__Material shown__
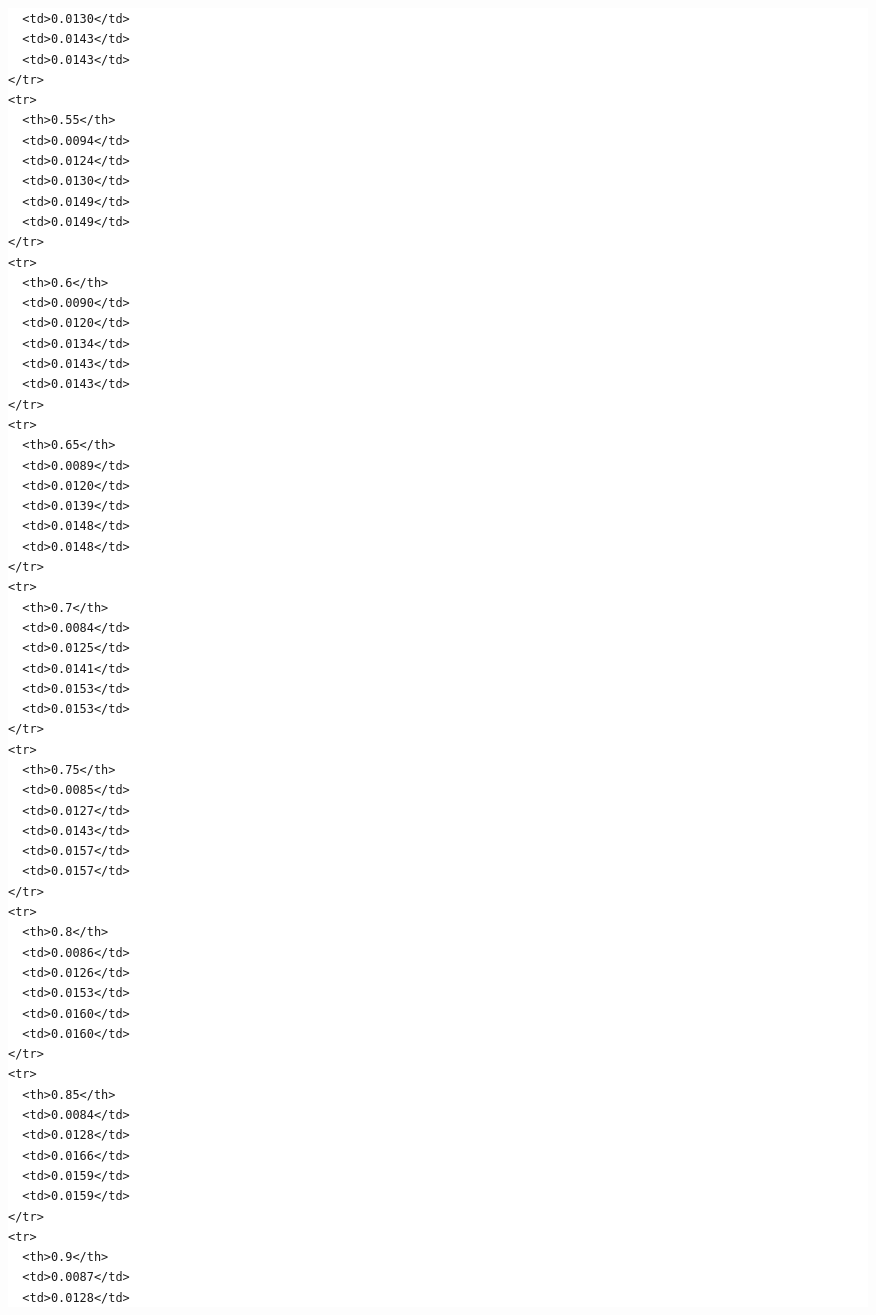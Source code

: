       <td>0.0130</td>
      <td>0.0143</td>
      <td>0.0143</td>
    </tr>
    <tr>
      <th>0.55</th>
      <td>0.0094</td>
      <td>0.0124</td>
      <td>0.0130</td>
      <td>0.0149</td>
      <td>0.0149</td>
    </tr>
    <tr>
      <th>0.6</th>
      <td>0.0090</td>
      <td>0.0120</td>
      <td>0.0134</td>
      <td>0.0143</td>
      <td>0.0143</td>
    </tr>
    <tr>
      <th>0.65</th>
      <td>0.0089</td>
      <td>0.0120</td>
      <td>0.0139</td>
      <td>0.0148</td>
      <td>0.0148</td>
    </tr>
    <tr>
      <th>0.7</th>
      <td>0.0084</td>
      <td>0.0125</td>
      <td>0.0141</td>
      <td>0.0153</td>
      <td>0.0153</td>
    </tr>
    <tr>
      <th>0.75</th>
      <td>0.0085</td>
      <td>0.0127</td>
      <td>0.0143</td>
      <td>0.0157</td>
      <td>0.0157</td>
    </tr>
    <tr>
      <th>0.8</th>
      <td>0.0086</td>
      <td>0.0126</td>
      <td>0.0153</td>
      <td>0.0160</td>
      <td>0.0160</td>
    </tr>
    <tr>
      <th>0.85</th>
      <td>0.0084</td>
      <td>0.0128</td>
      <td>0.0166</td>
      <td>0.0159</td>
      <td>0.0159</td>
    </tr>
    <tr>
      <th>0.9</th>
      <td>0.0087</td>
      <td>0.0128</td>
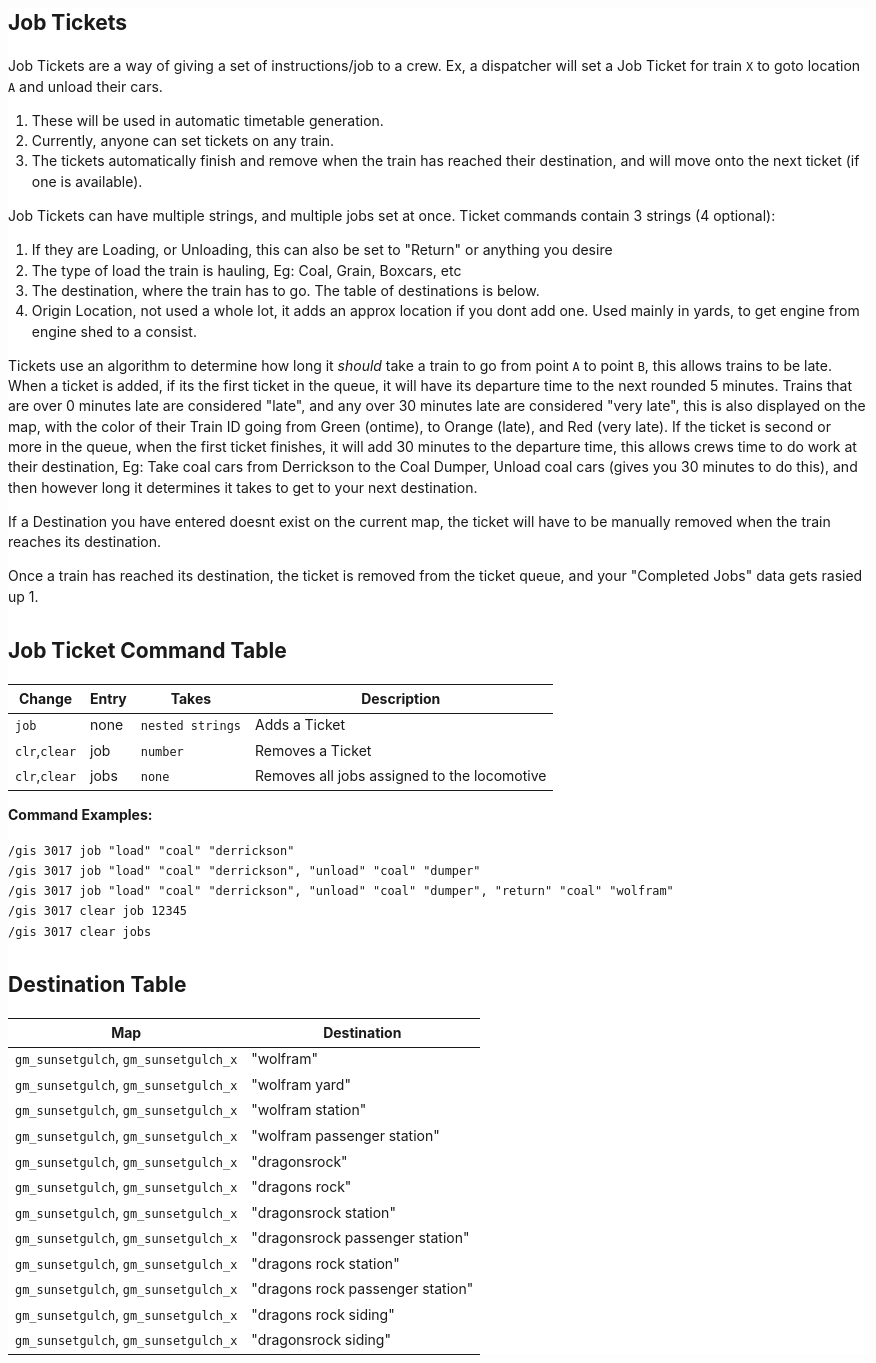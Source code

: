 ## Job Tickets
Job Tickets are a way of giving a set of instructions/job to a crew. Ex, a dispatcher will set a Job Ticket for train `X` to goto location `A` and unload their cars. 
1. These will be used in automatic timetable generation. 
2. Currently, anyone can set tickets on any train. 
3. The tickets automatically finish and remove when the train has reached their destination, and will move onto the next ticket (if one is available).

Job Tickets can have multiple strings, and multiple jobs set at once. Ticket commands contain 3 strings (4 optional):
1. If they are Loading, or Unloading, this can also be set to "Return" or anything you desire
2. The type of load the train is hauling, Eg: Coal, Grain, Boxcars, etc
3. The destination, where the train has to go. The table of destinations is below.
4. Origin Location, not used a whole lot, it adds an approx location if you dont add one. Used mainly in yards, to get engine from engine shed to a consist.

Tickets use an algorithm to determine how long it *should* take a train to go from point `A` to point `B`, this allows trains to be late. When a ticket is added, if its the first ticket in the queue, it will have its departure time to the next rounded 5 minutes. Trains that are over 0 minutes late are considered "late", and any over 30 minutes late are considered "very late", this is also displayed on the map, with the color of their Train ID going from Green (ontime), to Orange (late), and Red (very late).
If the ticket is second or more in the queue, when the first ticket finishes, it will add 30 minutes to the departure time, this allows crews time to do work at their destination, Eg: Take coal cars from Derrickson to the Coal Dumper, Unload coal cars (gives you 30 minutes to do this), and then however long it determines it takes to get to your next destination.

If a Destination you have entered doesnt exist on the current map, the ticket will have to be manually removed when the train reaches its destination.

Once a train has reached its destination, the ticket is removed from the ticket queue, and your "Completed Jobs" data gets rasied up 1.

## Job Ticket Command Table
Change | Entry | Takes | Description
--- | --- | --- | --- 
`job` | none | `nested strings` | Adds a Ticket
`clr`,`clear` | job | `number` | Removes a Ticket
`clr`,`clear` | jobs | `none` | Removes all jobs assigned to the locomotive

**Command Examples:**
```
/gis 3017 job "load" "coal" "derrickson"
/gis 3017 job "load" "coal" "derrickson", "unload" "coal" "dumper"
/gis 3017 job "load" "coal" "derrickson", "unload" "coal" "dumper", "return" "coal" "wolfram"
/gis 3017 clear job 12345
/gis 3017 clear jobs
```

## Destination Table
Map | Destination |
--- | ---
`gm_sunsetgulch`, `gm_sunsetgulch_x` | "wolfram"
`gm_sunsetgulch`, `gm_sunsetgulch_x` | "wolfram yard"
`gm_sunsetgulch`, `gm_sunsetgulch_x` | "wolfram station"
`gm_sunsetgulch`, `gm_sunsetgulch_x` | "wolfram passenger station"
`gm_sunsetgulch`, `gm_sunsetgulch_x` | "dragonsrock"
`gm_sunsetgulch`, `gm_sunsetgulch_x` | "dragons rock"
`gm_sunsetgulch`, `gm_sunsetgulch_x` | "dragonsrock station"
`gm_sunsetgulch`, `gm_sunsetgulch_x` | "dragonsrock passenger station"
`gm_sunsetgulch`, `gm_sunsetgulch_x` | "dragons rock station"
`gm_sunsetgulch`, `gm_sunsetgulch_x` | "dragons rock passenger station"
`gm_sunsetgulch`, `gm_sunsetgulch_x` | "dragons rock siding"
`gm_sunsetgulch`, `gm_sunsetgulch_x` | "dragonsrock siding"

__Exercise__
Match on "dragonsrock" and report each line of the data above that has it.

__Answer area__
`gm_sunsetgulch`, `gm_sunsetgulch_x` | "dragonsrock"
`gm_sunsetgulch`, `gm_sunsetgulch_x` | "dragonsrock station"
`gm_sunsetgulch`, `gm_sunsetgulch_x` | "dragonsrock passenger station"
`gm_sunsetgulch`, `gm_sunsetgulch_x` | "dragonsrock siding"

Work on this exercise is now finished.